Action item:
The records below hold a stretch from the line with "10:00 - **Nemat" through the line with "and Legal Issues**"; return exactly those lines, ends included, and nothing more.

** Data provided follows **

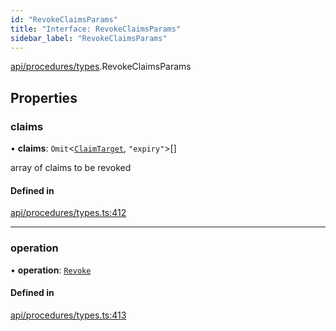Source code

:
 ```yaml
---
id: "RevokeClaimsParams"
title: "Interface: RevokeClaimsParams"
sidebar_label: "RevokeClaimsParams"
---
```


[api/procedures/types](../../../../../modules/API/Procedures/Types/Types.md).RevokeClaimsParams

## Properties

### claims

• **claims**: `Omit`<[`ClaimTarget`](../../../../Types/ClaimTarget/ClaimTarget.md), ``"expiry"``\>[]

array of claims to be revoked

#### Defined in

[api/procedures/types.ts:412](https://github.com/PolymeshAssociation/polymesh-sdk/blob/372a67e5d/src/api/procedures/types.ts#L412)

___

### operation

• **operation**: [`Revoke`](../../../../../enums/API/Procedures/Types/ClaimOperation/ClaimOperation.md#revoke)

#### Defined in

[api/procedures/types.ts:413](https://github.com/PolymeshAssociation/polymesh-sdk/blob/372a67e5d/src/api/procedures/types.ts#L413)
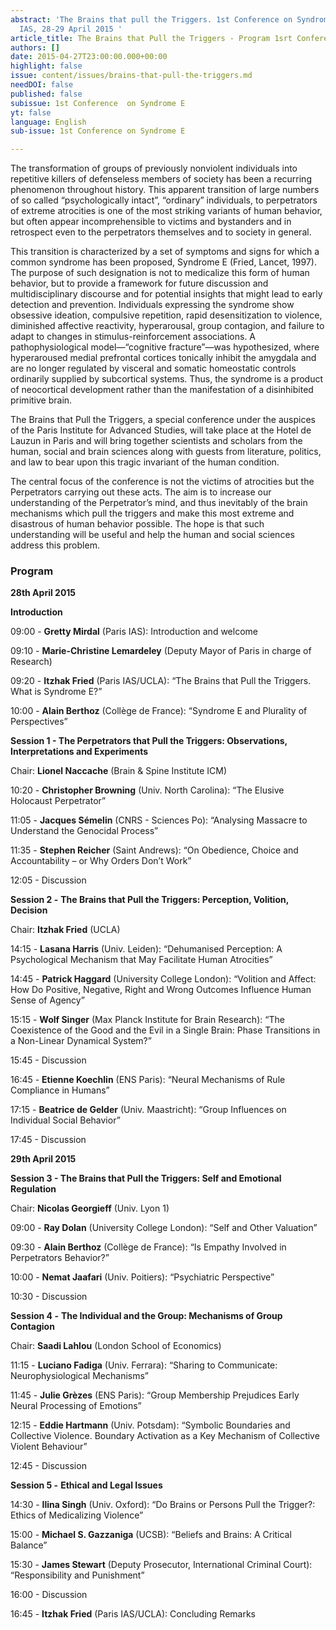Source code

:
 ```yaml
---
abstract: 'The Brains that pull the Triggers. 1st Conference on Syndrome E, Paris
  IAS, 28-29 April 2015 '
article_title: The Brains that Pull the Triggers - Program 1srt Conference
authors: []
date: 2015-04-27T23:00:00.000+00:00
highlight: false
issue: content/issues/brains-that-pull-the-triggers.md
needDOI: false
published: false
subissue: 1st Conference  on Syndrome E
yt: false
language: English
sub-issue: 1st Conference on Syndrome E

---
```

The transformation of groups of previously nonviolent individuals into repetitive killers of defenseless members of society has been a recurring phenomenon throughout history. This apparent transition of large numbers of so called “psychologically intact”, “ordinary” individuals, to perpetrators of extreme atrocities is one of the most striking variants of human behavior, but often appear incomprehensible to victims and bystanders and in retrospect even to the perpetrators themselves and to society in general.

This transition is characterized by a set of symptoms and signs for which a common syndrome has been proposed, Syndrome E (Fried, Lancet, 1997). The purpose of such designation is not to medicalize this form of human behavior, but to provide a framework for future discussion and multidisciplinary discourse and for potential insights that might lead to early detection and prevention. Individuals expressing the syndrome show obsessive ideation, compulsive repetition, rapid desensitization to violence, diminished affective reactivity, hyperarousal, group contagion, and failure to adapt to changes in stimulus-reinforcement associations. A pathophysiological model—“cognitive fracture”—was hypothesized, where hyperaroused medial prefrontal cortices tonically inhibit the amygdala and are no longer regulated by visceral and somatic homeostatic controls ordinarily supplied by subcortical systems. Thus, the syndrome is a product of neocortical development rather than the manifestation of a disinhibited primitive brain.

The Brains that Pull the Triggers, a special conference under the auspices of the Paris Institute for Advanced Studies, will take place at the Hotel de Lauzun in Paris and will bring together scientists and scholars from the human, social and brain sciences along with guests from literature, politics, and law to bear upon this tragic invariant of the human condition.

The central focus of the conference is not the victims of atrocities but the Perpetrators carrying out these acts. The aim is to increase our understanding of the Perpetrator’s mind, and thus inevitably of the brain mechanisms which pull the triggers and make this most extreme and disastrous of human behavior possible. The hope is that such understanding will be useful and help the human and social sciences address this problem.

### Program

**28th April 2015**

**Introduction**

09:00 - **Gretty Mirdal** (Paris IAS): Introduction and welcome

09:10 - **Marie-Christine Lemardeley** (Deputy Mayor of Paris in charge of Research)

09:20 - **Itzhak Fried** (Paris IAS/UCLA): “The Brains that Pull the Triggers. What is Syndrome E?”

10:00 - **Alain Berthoz** (Collège de France): “Syndrome E and Plurality of Perspectives”

**Session 1 - The Perpetrators that Pull the Triggers: Observations, Interpretations and Experiments**

Chair: **Lionel Naccache** (Brain & Spine Institute ICM)

10:20 - **Christopher Browning** (Univ. North Carolina): “The Elusive Holocaust Perpetrator”

11:05 - **Jacques Sémelin** (CNRS - Sciences Po): “Analysing Massacre to Understand the Genocidal Process”

11:35 - **Stephen Reicher** (Saint Andrews): “On Obedience, Choice and Accountability – or Why Orders Don’t Work”

12:05 - Discussion

**Session 2 -** **The Brains that Pull the Triggers: Perception, Volition, Decision**

Chair: **Itzhak Fried** (UCLA)

14:15 - **Lasana Harris** (Univ. Leiden): “Dehumanised Perception: A Psychological Mechanism that May Facilitate Human Atrocities”

14:45 - **Patrick Haggard** (University College London): “Volition and Affect: How Do Positive, Negative, Right and Wrong Outcomes Influence Human Sense of Agency”

15:15 - **Wolf Singer** (Max Planck Institute for Brain Research): “The Coexistence of the Good and the Evil in a Single Brain: Phase Transitions in a Non-Linear Dynamical System?”

15:45 - Discussion

16:45 - **Etienne Koechlin** (ENS Paris): “Neural Mechanisms of Rule Compliance in Humans”

17:15 - **Beatrice de Gelder** (Univ. Maastricht): “Group Influences on Individual Social Behavior”

17:45 - Discussion

**29th April 2015**

**Session 3 - The Brains that Pull the Triggers: Self and Emotional Regulation**

Chair: **Nicolas Georgieff** (Univ. Lyon 1)

09:00 - **Ray Dolan** (University College London): “Self and Other Valuation”

09:30 - **Alain Berthoz** (Collège de France): “Is Empathy Involved in Perpetrators Behavior?”

10:00 - **Nemat Jaafari** (Univ. Poitiers): “Psychiatric Perspective”

10:30 - Discussion

**Session 4 -**  **The Individual and the Group: Mechanisms of Group Contagion**

Chair: **Saadi Lahlou** (London School of Economics)

11:15 - **Luciano Fadiga** (Univ. Ferrara): “Sharing to Communicate: Neurophysiological Mechanisms”

11:45 - **Julie Grèzes** (ENS Paris): “Group Membership Prejudices Early Neural Processing of Emotions”

12:15 - **Eddie Hartmann** (Univ. Potsdam): “Symbolic Boundaries and Collective Violence. Boundary Activation as a Key Mechanism of Collective Violent Behaviour”

12:45 - Discussion

**Session 5 -** **Ethical and Legal Issues**

14:30 - **Ilina Singh** (Univ. Oxford): “Do Brains or Persons Pull the Trigger?: Ethics of Medicalizing Violence”

15:00 - **Michael S. Gazzaniga** (UCSB): “Beliefs and Brains: A Critical Balance”

15:30 - **James Stewart** (Deputy Prosecutor, International Criminal Court): “Responsibility and Punishment”

16:00 - Discussion

16:45 - **Itzhak Fried** (Paris IAS/UCLA): Concluding Remarks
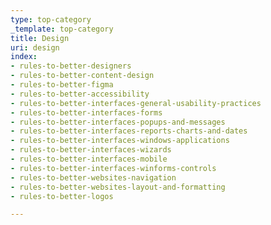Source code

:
```yaml
---
type: top-category
_template: top-category
title: Design
uri: design
index:
- rules-to-better-designers
- rules-to-better-content-design
- rules-to-better-figma
- rules-to-better-accessibility
- rules-to-better-interfaces-general-usability-practices
- rules-to-better-interfaces-forms
- rules-to-better-interfaces-popups-and-messages
- rules-to-better-interfaces-reports-charts-and-dates
- rules-to-better-interfaces-windows-applications
- rules-to-better-interfaces-wizards
- rules-to-better-interfaces-mobile
- rules-to-better-interfaces-winforms-controls
- rules-to-better-websites-navigation
- rules-to-better-websites-layout-and-formatting
- rules-to-better-logos

---
```


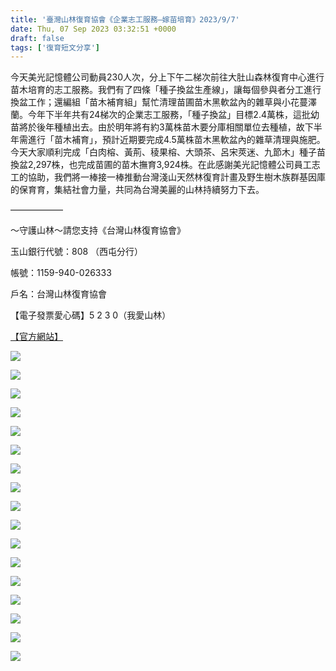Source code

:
 ```yaml
---
title: '臺灣山林復育協會《企業志工服務—嫁苗培育》2023/9/7'
date: Thu, 07 Sep 2023 03:32:51 +0000
draft: false
tags: ['復育短文分享']
---
```


今天美光記憶體公司動員230人次，分上下午二梯次前往大肚山森林復育中心進行苗木培育的志工服務。我們有了四條「種子換盆生產線」，讓每個參與者分工進行換盆工作；還編組「苗木補育組」幫忙清理苗圃苗木黑軟盆內的雜草與小花蔓澤蘭。今年下半年共有24梯次的企業志工服務，「種子換盆」目標2.4萬株，這批幼苗將於後年種植出去。由於明年將有約3萬株苗木要分庫相關單位去種植，故下半年需進行「苗木補育」，預計近期要完成4.5萬株苗木黑軟盆內的雜草清理與施肥。今天大家順利完成「白肉榕、黃荊、稜果榕、大頭茶、呂宋莢迷、九節木」種子苗換盆2,297株，也完成苗圃的苗木撫育3,924株。在此感謝美光記憶體公司員工志工的協助，我們將一棒接一棒推動台灣淺山天然林復育計畫及野生樹木族群基因庫的保育育，集結社會力量，共同為台灣美麗的山林持續努力下去。

——————

～守護山林～請您支持《台灣山林復育協會》

玉山銀行代號：808 （西屯分行）

帳號：1159-940-026333

戶名：台灣山林復育協會

【電子發票愛心碼】5 2 3 0（我愛山林）

[【官方網站】](https://www.reforestation.tw/)[](https://www.facebook.com/photo/?fbid=6997226026963644&set=pcb.6997235373629376&__cft__[0]=AZVz2QmBqcafGkjG_LoGydwFo_oIx-WwAAsQQIlhwIGGI0N8nsUCHGlobrjwpG_Cza4vj0KdzpykkYleawg9gY9IISCUVnzqqvuJR-d5L_EdiF9Tsy_IwQtQQvYZg_ayzTo&__tn__=*bH-R)

![](https://www.reforestation.tw/wp-content/uploads/2024/01/370619968_6997236800295900_7170940454595797265_n-1024x768.jpg)

![](https://www.reforestation.tw/wp-content/uploads/2024/01/374511687_6997236086962638_6793181944084517995_n-1024x768.jpg)

![](https://www.reforestation.tw/wp-content/uploads/2024/01/374566529_6997237026962544_1082359096970851469_n-1024x768.jpg)

![](https://www.reforestation.tw/wp-content/uploads/2024/01/374580865_6997235670296013_4192220090551051016_n-1024x768.jpg)

![](https://www.reforestation.tw/wp-content/uploads/2024/01/374589789_6997236126962634_7381036348255481959_n-1024x768.jpg)

![](https://www.reforestation.tw/wp-content/uploads/2024/01/374639811_6997236586962588_6978597724847807262_n-1024x768.jpg)

![](https://www.reforestation.tw/wp-content/uploads/2024/01/374644572_6997236726962574_7876043381906882696_n-1024x768.jpg)

![](https://www.reforestation.tw/wp-content/uploads/2024/01/374653627_6997236540295926_6408787086510258623_n-1024x768.jpg)

![](https://www.reforestation.tw/wp-content/uploads/2024/01/374684283_6997236953629218_8108495945256598986_n-1024x768.jpg)

![](https://www.reforestation.tw/wp-content/uploads/2024/01/374688505_6997236296962617_8555204843224186673_n-1024x768.jpg)

![](https://www.reforestation.tw/wp-content/uploads/2024/01/374740580_6997236670295913_4869761815868543881_n-1024x768.jpg)

![](https://www.reforestation.tw/wp-content/uploads/2024/01/374742853_6997236880295892_5789483957319624766_n-1024x768.jpg)

![](https://www.reforestation.tw/wp-content/uploads/2024/01/376246306_6997236413629272_8768646246896580211_n-1024x768.jpg)

![](https://www.reforestation.tw/wp-content/uploads/2024/01/376260003_6997236446962602_3103886219111019135_n-1024x768.jpg)

![](https://www.reforestation.tw/wp-content/uploads/2024/01/376266407_6997235880295992_2507279858078489549_n-1024x768.jpg)

![](https://www.reforestation.tw/wp-content/uploads/2024/01/376280850_6997235723629341_8046054361395478769_n-1024x768.jpg)

![](https://www.reforestation.tw/wp-content/uploads/2024/01/376285209_6997235836962663_3970848520650973881_n-1024x768.jpg)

** End of Data provided **

Answer to this exercise:
10:00 - **Nemat Jaafari** (Univ. Poitiers): “Psychiatric Perspective”

10:30 - Discussion

**Session 4 -**  **The Individual and the Group: Mechanisms of Group Contagion**

Chair: **Saadi Lahlou** (London School of Economics)

11:15 - **Luciano Fadiga** (Univ. Ferrara): “Sharing to Communicate: Neurophysiological Mechanisms”

11:45 - **Julie Grèzes** (ENS Paris): “Group Membership Prejudices Early Neural Processing of Emotions”

12:15 - **Eddie Hartmann** (Univ. Potsdam): “Symbolic Boundaries and Collective Violence. Boundary Activation as a Key Mechanism of Collective Violent Behaviour”

12:45 - Discussion

**Session 5 -** **Ethical and Legal Issues**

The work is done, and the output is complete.